それからしばらくして、東京の南千住で殺人事件が発生。警視庁捜査一課五係の刑事が、捜査中、北国なまりを話す青年の話を聞きつける。
いまから約四〇年前、私はNHK社会部の警視庁捜査一課担当記者として、五係の刑事たちも取材していた。殺人事件の捜査は組織的に展開することになっていたが、刑事たちは、自分が聞き出した有力なネタは、容易には仲間に開陳しない。自分の手柄にしようとするのだ。
警察内部の縄張り争いも激しかった。時代遅れになりつつある刑事たちの群像もまた、見事に描写されている。「刑事たちが、こんな風に張り合うものか」と疑ってはならない。小説の舞台になった昭和三八年よりずっと後の昭和五六年に私が捜査一課担当になったときも、刑事たちの気風は同じようなものだった。
刑事の聞き込みで浮かび上った不審な青年。捜査を進めるうちに、小学生誘拐事件が勃発する。
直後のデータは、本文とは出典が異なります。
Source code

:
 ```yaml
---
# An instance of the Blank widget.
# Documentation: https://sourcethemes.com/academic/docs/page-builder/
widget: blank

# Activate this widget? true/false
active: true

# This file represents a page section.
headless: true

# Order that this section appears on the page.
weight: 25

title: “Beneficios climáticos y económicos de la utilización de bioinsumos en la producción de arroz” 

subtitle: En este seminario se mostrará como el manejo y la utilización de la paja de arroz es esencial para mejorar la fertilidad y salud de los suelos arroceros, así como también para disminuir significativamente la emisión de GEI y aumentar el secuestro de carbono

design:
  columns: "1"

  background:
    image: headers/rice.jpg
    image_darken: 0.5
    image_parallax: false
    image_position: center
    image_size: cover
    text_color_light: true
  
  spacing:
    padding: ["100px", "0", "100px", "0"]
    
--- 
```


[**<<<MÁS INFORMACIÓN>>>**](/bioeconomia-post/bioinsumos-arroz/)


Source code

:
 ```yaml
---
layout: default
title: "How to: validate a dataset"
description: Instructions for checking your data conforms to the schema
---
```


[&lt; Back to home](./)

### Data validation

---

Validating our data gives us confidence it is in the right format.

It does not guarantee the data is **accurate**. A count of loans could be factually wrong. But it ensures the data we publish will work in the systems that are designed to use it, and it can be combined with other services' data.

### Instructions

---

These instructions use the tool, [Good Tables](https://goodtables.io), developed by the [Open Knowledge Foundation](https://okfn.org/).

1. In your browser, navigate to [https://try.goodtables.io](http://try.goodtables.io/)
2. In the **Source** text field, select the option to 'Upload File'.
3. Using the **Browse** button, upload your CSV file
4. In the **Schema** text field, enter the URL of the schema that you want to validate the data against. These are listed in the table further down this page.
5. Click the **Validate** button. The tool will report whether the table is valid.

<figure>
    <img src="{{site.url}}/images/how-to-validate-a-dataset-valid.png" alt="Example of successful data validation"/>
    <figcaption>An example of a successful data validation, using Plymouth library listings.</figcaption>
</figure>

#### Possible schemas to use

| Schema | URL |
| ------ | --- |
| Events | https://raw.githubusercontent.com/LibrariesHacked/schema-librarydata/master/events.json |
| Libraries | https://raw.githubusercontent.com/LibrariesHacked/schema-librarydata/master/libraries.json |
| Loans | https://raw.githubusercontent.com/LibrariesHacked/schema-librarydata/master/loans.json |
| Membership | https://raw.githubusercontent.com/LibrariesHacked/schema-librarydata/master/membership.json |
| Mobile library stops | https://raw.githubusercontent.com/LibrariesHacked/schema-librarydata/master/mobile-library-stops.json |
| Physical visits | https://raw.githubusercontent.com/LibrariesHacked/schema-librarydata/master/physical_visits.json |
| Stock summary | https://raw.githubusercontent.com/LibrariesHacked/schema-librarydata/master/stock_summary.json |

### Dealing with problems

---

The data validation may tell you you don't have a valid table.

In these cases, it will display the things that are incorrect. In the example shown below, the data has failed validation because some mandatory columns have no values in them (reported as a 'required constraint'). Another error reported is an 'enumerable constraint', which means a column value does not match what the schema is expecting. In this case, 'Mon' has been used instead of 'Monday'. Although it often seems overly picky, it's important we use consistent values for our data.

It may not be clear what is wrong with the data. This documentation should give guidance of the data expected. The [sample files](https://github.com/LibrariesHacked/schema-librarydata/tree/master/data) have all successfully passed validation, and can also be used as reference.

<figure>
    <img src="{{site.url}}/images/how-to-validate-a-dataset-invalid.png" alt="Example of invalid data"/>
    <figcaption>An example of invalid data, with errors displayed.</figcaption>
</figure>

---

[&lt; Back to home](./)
果たして不審な青年は、誘拐事件に関与しているのだろうか。
この誘拐事件にはモデルがある。「吉展(よしのぶ)ちゃん誘拐事件」だ。児童が誘拐され、身代金を要求する電話が被害者宅にかかってくる。当時は、まだ電話の逆探知ができなかった。犯人の声を録音して分析するしかなかった。
この事件で、初めて報道協定が結ばれた。それ以前の誘拐事件で、新聞が警察の捜査を逐一報道したため、犯人が追い詰められ、子どもを殺害したことがあったからだ。報道機関は協定を結んで、事件を報道せずに警察の捜査に協力する。その代わり警察は、捜査状況を報道機関に説明するという仕組みだ。私も社会部時代、二件の誘拐事件を取材したことがある。記者と刑事の争いの描写もリアルだ。
礼文島を逃げ出した青年は、どんな過去を背負っていたのか。刑事たちの執念の捜査で、その全貌が明らかになるとき、読者は言葉を失うだろう。
来年は二度目の東京オリンピック。最初のときの日本そして東京はどんな様子だったのか。かつての貧しさを知る者として、一読を勧めたい。